= STORED DATA =
──────

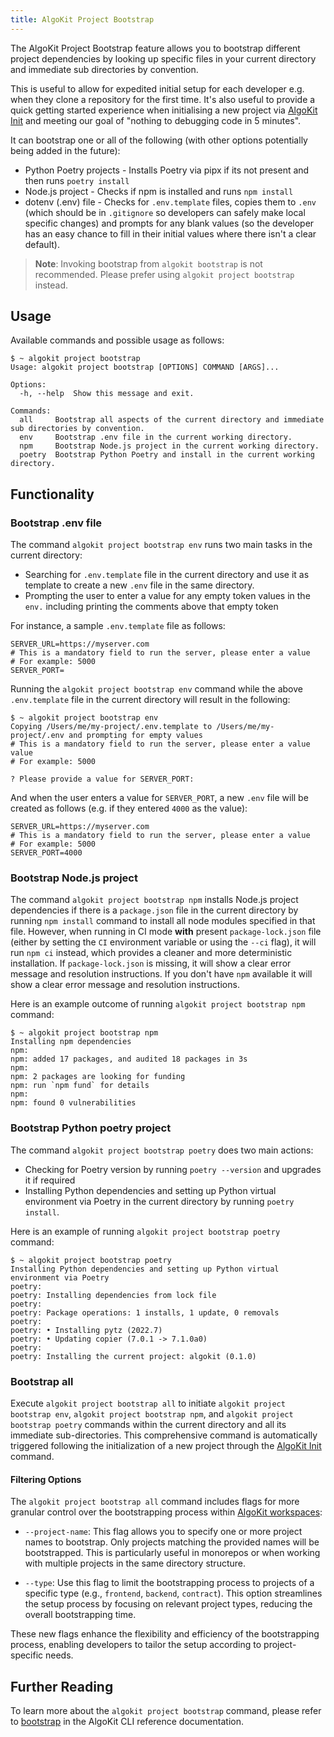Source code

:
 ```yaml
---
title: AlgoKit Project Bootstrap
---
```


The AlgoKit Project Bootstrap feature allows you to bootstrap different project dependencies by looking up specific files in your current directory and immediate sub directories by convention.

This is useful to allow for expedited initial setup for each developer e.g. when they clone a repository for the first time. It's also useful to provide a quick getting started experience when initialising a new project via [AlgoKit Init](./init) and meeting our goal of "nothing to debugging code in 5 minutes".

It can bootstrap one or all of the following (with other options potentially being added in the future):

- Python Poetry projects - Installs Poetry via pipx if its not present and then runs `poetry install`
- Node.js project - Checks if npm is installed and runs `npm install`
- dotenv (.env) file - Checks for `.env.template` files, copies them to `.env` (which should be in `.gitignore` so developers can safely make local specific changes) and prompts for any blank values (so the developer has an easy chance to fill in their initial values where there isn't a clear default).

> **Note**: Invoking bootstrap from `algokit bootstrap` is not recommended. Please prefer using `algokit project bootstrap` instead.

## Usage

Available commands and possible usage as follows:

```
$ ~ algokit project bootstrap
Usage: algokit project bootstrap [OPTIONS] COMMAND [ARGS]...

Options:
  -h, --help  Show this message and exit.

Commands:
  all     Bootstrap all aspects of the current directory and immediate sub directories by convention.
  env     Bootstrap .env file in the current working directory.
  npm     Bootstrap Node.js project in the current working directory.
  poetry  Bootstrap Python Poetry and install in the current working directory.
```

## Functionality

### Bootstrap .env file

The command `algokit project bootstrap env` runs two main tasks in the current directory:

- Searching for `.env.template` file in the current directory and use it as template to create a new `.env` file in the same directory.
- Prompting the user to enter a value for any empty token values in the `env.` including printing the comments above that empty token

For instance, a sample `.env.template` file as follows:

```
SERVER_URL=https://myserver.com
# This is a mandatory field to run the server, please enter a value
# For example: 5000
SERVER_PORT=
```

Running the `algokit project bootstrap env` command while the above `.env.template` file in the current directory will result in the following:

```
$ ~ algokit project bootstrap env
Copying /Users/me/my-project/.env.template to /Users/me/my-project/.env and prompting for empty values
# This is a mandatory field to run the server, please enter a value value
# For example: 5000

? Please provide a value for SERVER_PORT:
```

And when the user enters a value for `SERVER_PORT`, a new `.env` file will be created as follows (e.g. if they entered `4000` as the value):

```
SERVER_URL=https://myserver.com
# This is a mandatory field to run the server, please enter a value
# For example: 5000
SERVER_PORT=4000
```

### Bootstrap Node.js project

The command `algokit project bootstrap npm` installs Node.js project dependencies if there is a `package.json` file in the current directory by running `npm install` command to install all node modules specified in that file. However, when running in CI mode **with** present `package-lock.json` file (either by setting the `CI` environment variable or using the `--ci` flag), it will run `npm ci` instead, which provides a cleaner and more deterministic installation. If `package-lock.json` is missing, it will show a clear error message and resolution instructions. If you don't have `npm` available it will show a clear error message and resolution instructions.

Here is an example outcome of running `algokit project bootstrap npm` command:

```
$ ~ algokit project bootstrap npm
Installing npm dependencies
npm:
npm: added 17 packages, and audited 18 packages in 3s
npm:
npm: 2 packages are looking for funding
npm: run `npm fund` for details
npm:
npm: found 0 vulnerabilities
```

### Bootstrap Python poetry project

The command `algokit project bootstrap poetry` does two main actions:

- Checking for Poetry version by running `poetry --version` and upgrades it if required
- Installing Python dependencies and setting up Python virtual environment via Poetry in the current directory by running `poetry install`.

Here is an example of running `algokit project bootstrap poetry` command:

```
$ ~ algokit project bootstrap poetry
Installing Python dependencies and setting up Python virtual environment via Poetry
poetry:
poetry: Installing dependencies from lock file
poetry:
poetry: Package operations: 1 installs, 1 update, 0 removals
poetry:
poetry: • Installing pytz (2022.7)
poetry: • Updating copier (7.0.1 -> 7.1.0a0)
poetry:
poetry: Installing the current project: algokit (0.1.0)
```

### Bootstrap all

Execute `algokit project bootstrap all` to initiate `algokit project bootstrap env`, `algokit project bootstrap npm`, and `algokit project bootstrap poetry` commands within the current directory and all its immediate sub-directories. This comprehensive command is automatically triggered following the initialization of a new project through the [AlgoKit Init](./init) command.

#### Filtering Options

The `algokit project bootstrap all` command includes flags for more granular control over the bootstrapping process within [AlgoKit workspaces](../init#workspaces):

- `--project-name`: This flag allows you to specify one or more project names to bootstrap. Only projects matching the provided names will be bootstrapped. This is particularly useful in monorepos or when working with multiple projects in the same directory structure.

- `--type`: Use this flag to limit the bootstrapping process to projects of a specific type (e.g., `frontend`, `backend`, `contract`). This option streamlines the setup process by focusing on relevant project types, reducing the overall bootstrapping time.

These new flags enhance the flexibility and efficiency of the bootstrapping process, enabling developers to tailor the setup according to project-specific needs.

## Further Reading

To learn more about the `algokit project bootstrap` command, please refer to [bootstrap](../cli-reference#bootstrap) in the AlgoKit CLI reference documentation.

──────

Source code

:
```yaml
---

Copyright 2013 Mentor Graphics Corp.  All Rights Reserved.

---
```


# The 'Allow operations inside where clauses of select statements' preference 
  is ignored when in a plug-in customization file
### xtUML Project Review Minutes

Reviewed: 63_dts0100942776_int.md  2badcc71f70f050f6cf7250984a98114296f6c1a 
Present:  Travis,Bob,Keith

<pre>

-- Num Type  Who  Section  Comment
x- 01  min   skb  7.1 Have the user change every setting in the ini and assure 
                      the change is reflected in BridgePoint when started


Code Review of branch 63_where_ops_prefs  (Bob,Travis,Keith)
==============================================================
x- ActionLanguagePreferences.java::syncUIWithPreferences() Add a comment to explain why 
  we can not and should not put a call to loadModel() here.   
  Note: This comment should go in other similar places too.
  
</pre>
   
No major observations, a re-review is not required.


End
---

──────

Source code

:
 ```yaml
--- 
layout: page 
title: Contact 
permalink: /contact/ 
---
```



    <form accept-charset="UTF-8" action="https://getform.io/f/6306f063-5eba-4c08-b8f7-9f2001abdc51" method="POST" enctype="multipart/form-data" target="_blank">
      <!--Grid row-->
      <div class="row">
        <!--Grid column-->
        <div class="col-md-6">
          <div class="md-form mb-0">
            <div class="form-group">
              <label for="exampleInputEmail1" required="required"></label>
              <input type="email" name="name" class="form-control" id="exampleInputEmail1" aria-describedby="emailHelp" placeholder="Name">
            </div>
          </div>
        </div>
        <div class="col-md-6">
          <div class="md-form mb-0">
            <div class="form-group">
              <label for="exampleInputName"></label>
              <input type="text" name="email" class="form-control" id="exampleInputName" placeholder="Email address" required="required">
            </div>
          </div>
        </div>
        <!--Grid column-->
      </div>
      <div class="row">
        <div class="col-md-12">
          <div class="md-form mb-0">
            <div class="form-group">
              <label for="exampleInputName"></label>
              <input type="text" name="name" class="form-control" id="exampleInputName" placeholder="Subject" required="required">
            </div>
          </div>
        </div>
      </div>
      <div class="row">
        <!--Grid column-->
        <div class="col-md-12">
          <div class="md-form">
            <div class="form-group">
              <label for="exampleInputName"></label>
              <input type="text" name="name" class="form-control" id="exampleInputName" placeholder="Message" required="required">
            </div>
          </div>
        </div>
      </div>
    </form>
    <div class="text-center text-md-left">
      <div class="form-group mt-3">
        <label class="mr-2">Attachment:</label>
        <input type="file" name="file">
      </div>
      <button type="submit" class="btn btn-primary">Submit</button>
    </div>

──────

= ABOUT THIS EXERCISE =
Search the entries for the word "Keith", then list each line that holds it.

= THE COMPLETED TASK =
Present:  Travis,Bob,Keith
Code Review of branch 63_where_ops_prefs  (Bob,Travis,Keith)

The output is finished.